Fue un luchador para que la medicina se alejara del escolasticismo y se abriera a la experimentación y las bases científicas, pero nunca pudo romper definitivamente con el pasado y menos con su convicción acerca del misticismo y la astrología. Quiso conjuntar, al mismo tiempo, la mística de la Edad Media y el materialismo del Renacimiento y su vida y obra, fue la expresión de ese gran intento frustrado (K.Pollack).

Los años finales

Cansado de tanto trajinar por el mundo y de luchar por sus ideas, así como de responder a las agresiones, insultos, vejaciones, expulsiones e intentos de recluirlo en una cárcel que hicieron sus múltiples enemigos, aceptó la invitación de la nobleza para asentarse en Salzburgo. Alojado en la posada El corcel blanco, falleció el sábado 24 de setiembre de 1541. Tenía 48 años de edad y la causa de muerte sigue siendo incierta. Algunos aseguran que fue envenenado. El mismo día, según sus deseos, fue enterrado en el cementerio para pobres de San Sebastián. Sesenta años después, el arzobispo Wolf Dietrich von Raitenau ordenó su traslado a la capilla de San Gabriel, que transformó en un mausoleo.

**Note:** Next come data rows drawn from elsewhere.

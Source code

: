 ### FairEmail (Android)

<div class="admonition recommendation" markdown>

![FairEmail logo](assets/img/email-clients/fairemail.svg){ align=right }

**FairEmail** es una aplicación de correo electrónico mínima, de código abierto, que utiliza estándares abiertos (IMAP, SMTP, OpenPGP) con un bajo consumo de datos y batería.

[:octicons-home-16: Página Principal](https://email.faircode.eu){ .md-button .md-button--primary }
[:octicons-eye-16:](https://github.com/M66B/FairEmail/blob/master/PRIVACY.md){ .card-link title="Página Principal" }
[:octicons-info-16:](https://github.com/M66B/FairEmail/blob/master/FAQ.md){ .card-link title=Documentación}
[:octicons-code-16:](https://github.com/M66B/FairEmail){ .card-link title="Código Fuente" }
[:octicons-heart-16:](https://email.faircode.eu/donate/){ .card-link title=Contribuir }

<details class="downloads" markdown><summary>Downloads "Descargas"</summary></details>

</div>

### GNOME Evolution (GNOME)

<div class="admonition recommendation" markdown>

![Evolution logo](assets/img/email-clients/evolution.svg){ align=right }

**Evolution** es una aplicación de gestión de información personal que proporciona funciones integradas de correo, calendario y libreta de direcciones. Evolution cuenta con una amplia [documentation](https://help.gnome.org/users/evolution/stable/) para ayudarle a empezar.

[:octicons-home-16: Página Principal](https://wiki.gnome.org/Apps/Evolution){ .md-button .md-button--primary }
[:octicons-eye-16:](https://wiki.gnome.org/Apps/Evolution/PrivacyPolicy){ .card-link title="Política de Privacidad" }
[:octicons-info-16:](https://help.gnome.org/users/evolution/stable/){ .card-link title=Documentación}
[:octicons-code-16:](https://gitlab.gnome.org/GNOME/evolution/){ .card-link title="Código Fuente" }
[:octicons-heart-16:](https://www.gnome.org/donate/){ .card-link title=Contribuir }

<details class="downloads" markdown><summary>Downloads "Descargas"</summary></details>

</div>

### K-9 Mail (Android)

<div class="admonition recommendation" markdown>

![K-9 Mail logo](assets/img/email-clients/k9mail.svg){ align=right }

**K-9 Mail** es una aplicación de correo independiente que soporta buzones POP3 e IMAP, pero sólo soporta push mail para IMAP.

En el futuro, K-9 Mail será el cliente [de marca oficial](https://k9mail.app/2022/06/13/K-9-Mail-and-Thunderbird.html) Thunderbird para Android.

En vida, no se le conoció mujer asociada a su vida emotiva. Su baja estatura, rostro imberbe y una exhumación de sus restos realizada a mediados de la década pasada de los años noventa, que reveló una pelvis femenina, hace sospechar que Paracelso bien pudo haber sido genéticamente del sexo femenino y padecer una hiperplasia suprarrenal congénita con pseudohermafroditismo (S. Finkielman).